Manawatu Whanganui 0.3m Rural Aerial Photos Index Tiles (2015-16)
Creator
LINZ - Land Information New Zealand
Date
2016
Description
Index Tiles ONLY, for actual orthophotos see layer [Manawatu Whanganui 0.3m Rural Aerial Photos (2015-16)](http://data.linz.govt.nz/layer/88146)
Orthophotography in the Manawatu-Whanganui Region Region taken in the flying season (summer period) 2015 -16. Coverage is in the Ruapehu, Wanganui, Rangitikei, Manawatu, Horowhenua and Tararua Districts.
Imagery was captured for the ‘MW LASS’ by Aerial Surveys Ltd, Unit A1, 8 Saturn Place, Albany,0632, New Zealand.
Data comprises: •2,015 ortho-rectified RGB GeoTIFF images in NZTM projection, tiled into the LINZ Standard 1:5,000 tile layout •Tile layout in NZTM projection containing relevant information.
The supplied imagery is in terms of New Zealand Transverse Mercator (NZTM) map projection. The products are tiled into NZTopo50 1:5,000 tiles. Please refer to the supplied tile layout shape file for specific details, naming conventions, etc.
Imagery supplied as 30cm pixel resolution (0.3m GSD), 3-band (RGB) uncompressed GeoTIFF. The final spatial accuracy is ±0.6 m @ 68% confidence level in clear open spaces.
Source
Data Acquisition: The aerial photography for this project was captured within the 2015/16 flying season (September 2015 – April 2016) on the following dates: 19 November 2015 28 December 2015 6 January 2016 13 January 2016 23 January 2016 12-13 February 2016 2 March 2016 9 March 2016 13 March 2016 22 March 2016 31 March 2016 14-15 April 2016 21 April 2016 11 September 2016
All photography was captured using Vexcel's digital UltraCam Eagle and UltraCamLp cameras and flown at: 0.3 m GSD: 18,928 ft (5,769 m) flying height 0.3 m GSD: 11,486 ft (3,500 m) flying height Camera Lens: 100 mm (UCE) and 70 mm (UCLp)

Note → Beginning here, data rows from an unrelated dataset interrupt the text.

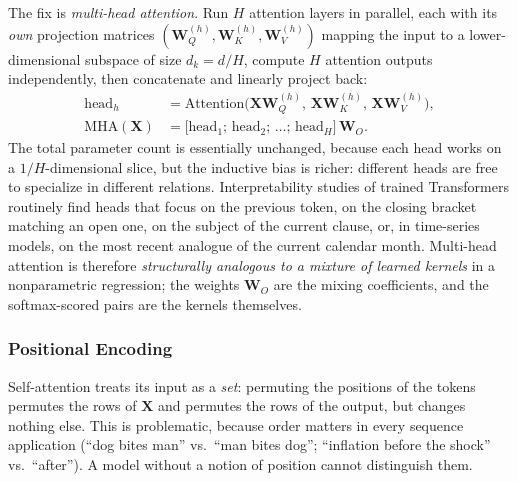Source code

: \documentclass[11pt,a4paper]{report}
\newcommand{\W}{\bm{W}}
\newcommand{\X}{\bm{X}}
\begin{document}
The fix is \emph{multi-head attention}.  Run $H$ attention layers in parallel, each with its \emph{own} projection matrices $(\W_Q^{(h)}, \W_K^{(h)}, \W_V^{(h)})$ mapping the input to a lower-dimensional subspace of size $d_k = d/H$, compute $H$ attention outputs independently, then concatenate and linearly project back:
\begin{align}
\mathrm{head}_h
&= \mathrm{Attention}\bigl(\X\W_Q^{(h)},\, \X\W_K^{(h)},\, \X\W_V^{(h)}\bigr), \\
\mathrm{MHA}(\X)
&= \big[\mathrm{head}_1; \,\mathrm{head}_2; \,\ldots;\,\mathrm{head}_H\big]\,\W_O .
\end{align}
The total parameter count is essentially unchanged, because each head works on a $1/H$-dimensional slice, but the inductive bias is richer: different heads are free to specialize in different relations.  Interpretability studies of trained Transformers routinely find heads that focus on the previous token, on the closing bracket matching an open one, on the subject of the current clause, or, in time-series models, on the most recent analogue of the current calendar month.  Multi-head attention is therefore \emph{structurally analogous to a mixture of learned kernels} in a nonparametric regression; the weights $\W_O$ are the mixing coefficients, and the softmax-scored pairs are the kernels themselves.

\subsubsection{Positional Encoding}
\label{sec:pos_enc}

Self-attention treats its input as a \emph{set}: permuting the positions of the tokens permutes the rows of $\X$ and permutes the rows of the output, but changes nothing else.  This is problematic, because order matters in every sequence application (``dog bites man'' vs.\ ``man bites dog''; ``inflation before the shock'' vs.\ ``after'').  A model without a notion of position cannot distinguish them.
\end{document}
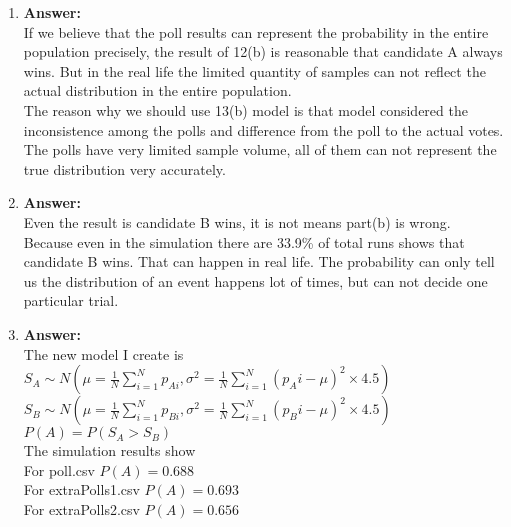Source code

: \documentclass{article}
\newcommand{\myansw}{\textbf{Answer:}\\}
\begin{document}
\begin{enumerate}
\begin{enumerate}
		\item
		\myansw
		If we believe that the poll results can represent the probability in the entire population precisely, the result of 12(b) is reasonable that candidate A always wins. But in the real life the limited quantity of samples can not reflect the actual distribution in the entire population.\\
		The reason why we should use 13(b) model is that model considered the inconsistence among the polls and difference from the poll to the actual votes. The polls have very limited sample volume, all of them can not represent the true distribution very accurately.
		\item
		\myansw
		Even the result is candidate B wins, it is not means part(b) is wrong. Because even in the simulation there are 33.9\% of total runs shows that candidate B wins. That can happen in real life.
		The probability can only tell us the distribution of an event happens lot of times, but can not decide one particular trial.
		\item
		\myansw
		The new model I create is\\
		${S_A \sim N(\mu = \frac{1}{N}\sum\limits_{i=1}^N p_{Ai}, \sigma^2  = \frac{1}{N} \sum\limits_{i = 1}^N (p_Ai - \mu)^2\times 4.5)}$\\
		${S_B \sim N(\mu = \frac{1}{N}\sum\limits_{i=1}^N p_{Bi}, \sigma^2  = \frac{1}{N} \sum\limits_{i = 1}^N (p_Bi - \mu)^2\times 4.5)}$\\
		${P(A) = P(S_A > S_B)}$\\
		The simulation results show\\
		For poll.csv ${P(A) = 0.688}$\\
		For extraPolls1.csv ${P(A) = 0.693}$\\
		For extraPolls2.csv ${P(A) = 0.656}$\\
		
		
		
	\end{enumerate}

\end{enumerate}

\newpage
\end{document}
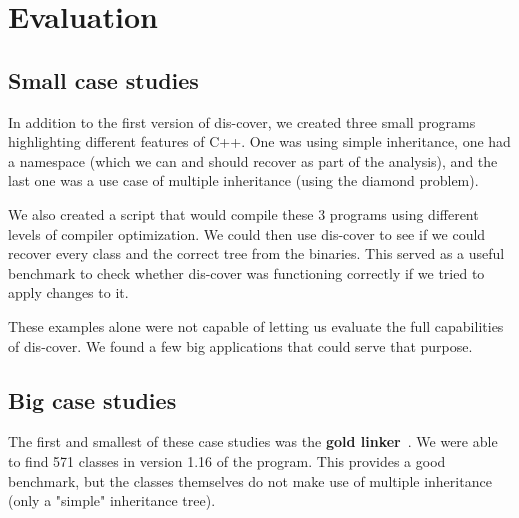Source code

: \documentclass[a4paper,11pt,oneside]{report}
\begin{document}



\chapter{Evaluation}



\section{Small case studies}

In addition to the first version of dis-cover, we created three small programs highlighting different features of C++.
One was using simple inheritance,
one had a namespace (which we can and should recover as part of the analysis),
and the last one was a use case of multiple inheritance (using the diamond problem).

We also created a script that would compile these 3 programs using different levels of compiler optimization.
We could then use dis-cover to see if we could recover every class and the correct tree from the binaries.
This served as a useful benchmark to check whether dis-cover was functioning correctly if we tried to apply changes to it.

These examples alone were not capable of letting us evaluate the full capabilities of dis-cover.
We found a few big applications that could serve that purpose.

\section{Big case studies}

The first and smallest of these case studies was the \textbf{gold linker}~\cite{gold}.
We were able to find 571 classes in version 1.16 of the program.
This provides a good benchmark, but the classes themselves do not make use of multiple inheritance (only a "simple" inheritance tree).
\end{document}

Sun Angle Minimum of +35 degrees
Data Processing All aspects of the data processing from imagery processing to DTM creation and ortho production and product deliverables was undertaken in-house by Aerial Surveys staff.
Map Projection All spatial data for this project provided in terms of New Zealand Transverse Mercator 2000 map projection (NZTM2000). The datum is New Zealand Geodetic Datum 2000 (NZGD2000). The height datum is orthometric Moturiki 1953 (sea level).
Image Processing and Aerial Triangulation All imagery has gone through QA checks ensuring there is no cloud cover and cloud shadow. During aerial acquisition the aircraft on-board GPS navigation data and ground base station data collected and post processed. Imagery processed to level 3 and checked for colour correctness/radiometry and even tonal balance across each project area. The aerial triangulation brings together the GPS data and imagery using a two part process which stitches the imagery together using tie point matching for the relative orientation phase and observing ground control points for the absolute orientation phase. LINZ control, 8th order horizontal and 4th order vertical and other existing control from Aerial Surveys control data base were used to strengthen the block adjustment or as independent checks on position during final QA of the ortho imagery. A final report is generated to check RMSE values are within specification.
DTM Creation The DTM creation was collected from stereo imagery using photogrammetric techniques, largely automated pixel matching and auto-correlation process that creates mass points of the terrain surface with extensive further manual editing to remove points on water bodies and extensive breaklines added around water bodies and along all ridges, valleys and areas of steep terrain change, such as kerbs, retaining walls, drains. In areas of dense vegetation form lines are collected. The final DTM took the form of breaklines and mass points. A Triangulated Irregular Network (TIN) was then created and used for the ortho rectification process. DTM Accuracy: ±0.6 m @ 68% confidence level in clear open areas (1 sigma)
RGBI Ortho Rectification Process Ortho rectification is the process of removing (from the image) the effects of camera tip/tilt and displacement caused by terrain relief. During this process each frame is 'draped' over the terrain model and the photograph then becomes 'scaled' and 'levelled' in terms of true ground coordinates. The generation of seamlines between frames follow natural physical features such as ridges, valleys, roads and rivers. The seamlines are used for the final ortho mosaic that stitches the imagery together using feather mosaicking techniques. The ortho imagery is then extracted aligned to LINZ 1:5000 sheet tile layout.